Wednesday, May 11, 2005

Buttered Cat Principle, Part I

A couple of people emailed this to me. You've probably seen it before. It's one of those emails that does the rounds every now and then. It's pretty funny so I thought I'd post it here.

Question: If, when you drop a buttered piece of bread, it drops butter side down and a cat always lands on its feet. What would happen if you took a piece of buttered bread, strapped it on the back of a cat (butter side up) and dropped it?

Answer: Even if you are too lazy to do the experiment yourself you should be able to deduce the obvious result. The laws of butterology demand that the butter must hit the ground, and the equally strict laws of feline aerodynamics demand that the cat must land on it's feet. If the combined construct were to land, nature would have no way to resolve this paradox.

Therefore it simply does not fall.

That's right you clever mortal (well, as clever as a mortal can get), you have discovered the secret of antigravity! A buttered cat will, when released, quickly move to a height where the forces of cat-twisting and butter repulsion are in equilibrium. This equilibrium point can be modified by scraping off some of the butter, providing lift, or removing some of the cat's limbs, allowing descent.

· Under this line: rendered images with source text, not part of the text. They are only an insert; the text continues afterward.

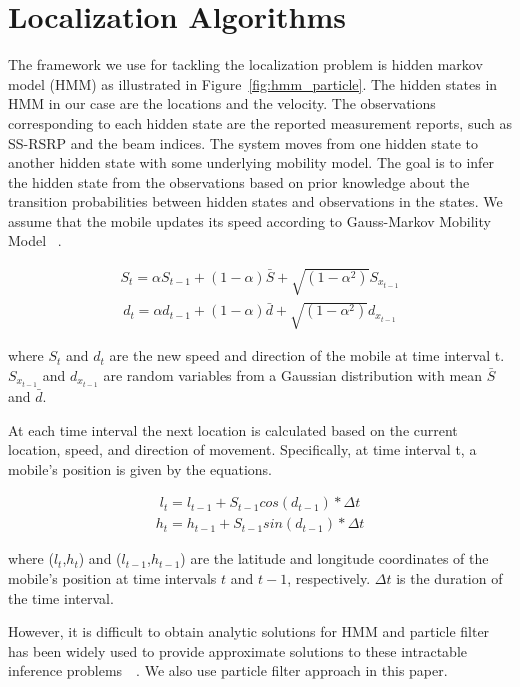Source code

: \documentclass[conference, 10pt]{IEEEtran}
\begin{document}
\section{Localization Algorithms}
\label{sec:localalgo}

The framework we use for tackling the localization problem is hidden markov model (HMM) as illustrated 
in Figure~\ref{fig:hmm_particle}. The hidden states in HMM in our case are the locations and the velocity. 
The observations corresponding to each hidden state are the reported measurement reports, such as SS-RSRP and the beam indices.
The system moves from one hidden state to another hidden state with some underlying mobility model. 
The goal is to infer the hidden state from the observations based on
prior knowledge about the transition probabilities between hidden states and
observations in the states. We assume that the mobile updates its speed according to Gauss-Markov Mobility Model ~\cite{Camp2002}.

\begin{align}
S_t = \alpha S_{t-1}+(1-\alpha)\bar{S}+\sqrt{(1-\alpha^2)}S_{x_{t-1}}
\label{eqn:speed}
\end{align}
\begin{align}
d_t = \alpha d_{t-1}+(1-\alpha)\bar{d}+\sqrt{(1-\alpha^2)}d_{x_{t-1}}
\label{eqn:speed}
\end{align}

 where $S_t$ and $d_t$ are the new speed and direction of the mobile at time interval t. $S_{x_{t-1}}$ and $d_{x_{t-1}}$
 are random variables from a Gaussian distribution with mean $\bar{S}$ and $\bar{d}$.
 
 At each time interval the next location is calculated based on the current location, speed, and direction of movement.
Specifically, at time interval t, a mobile's position is given by the equations.

\begin{align}
	l_t = l_{t-1} +S_{t-1}cos(d_{t-1})*\Delta t
\label{eqn:mobilitymodelx}
\end{align}
\begin{align}
h_t = h_{t-1} +S_{t-1}sin(d_{t-1})*\Delta t
\label{eqn:mobilitymodely}
\end{align}

where ($l_t$,$h_t$) and ($l_{t-1}$,$h_{t-1}$) are the latitude and longitude coordinates of the mobile’s position 
at time intervals $t$ and $t-1$, respectively. $\Delta t$ is the duration of the time interval.

However, it is difficult to obtain analytic solutions for HMM and particle filter has been widely used to provide approximate solutions to these intractable inference problems~\cite{doucet2009tutorial}~\cite{ThrunParticleFilter}.
We also use particle filter approach in this paper. 
\end{document}
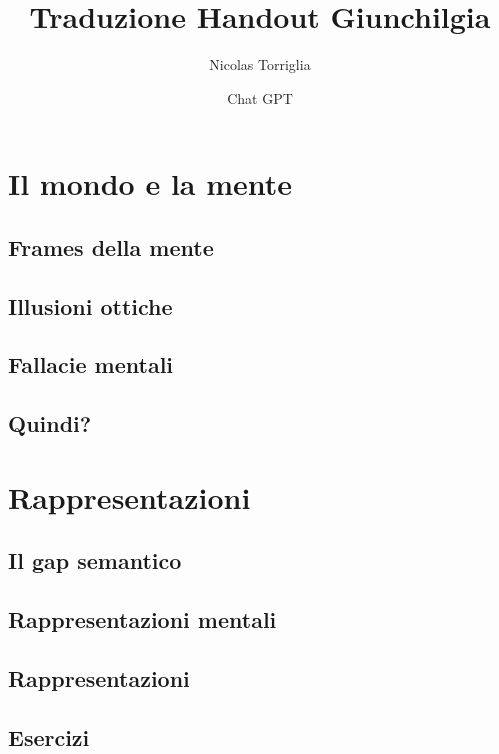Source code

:\documentclass{report}
\begin{document}
\begin{titlepage}
    \title{Traduzione Handout Giunchilgia}

\author{
    Nicolas Torriglia\\
    \and
    Chat GPT\\
}
\date{}

\maketitle
\end{titlepage}


\newpage



\cleardoublepage
\setcounter{page}{2}
\tableofcontents

\chapter{Il mondo e la mente}
\section{Frames della mente} 
\section{Illusioni ottiche}
\section{Fallacie mentali}
\section{Quindi?}

\chapter{Rappresentazioni}
\section{Il gap semantico}
\section{Rappresentazioni mentali}
\section{Rappresentazioni}
\section{Esercizi}
\end{document}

Most of the civilized species of the Universe already use this principle to drive their ships while within a planetary system. The loud humming heard by most sighters of UFOs is, in fact, the purring of several hundred cats.

The one obvious danger is, of course, if the cats manage to eat the bread off their backs they will instantly plummet. Of course the cats will land on their feet, but this usually doesn't do them much good, since right after they make their graceful landing several tons of red-hot starship and irritated aliens crash on top of them.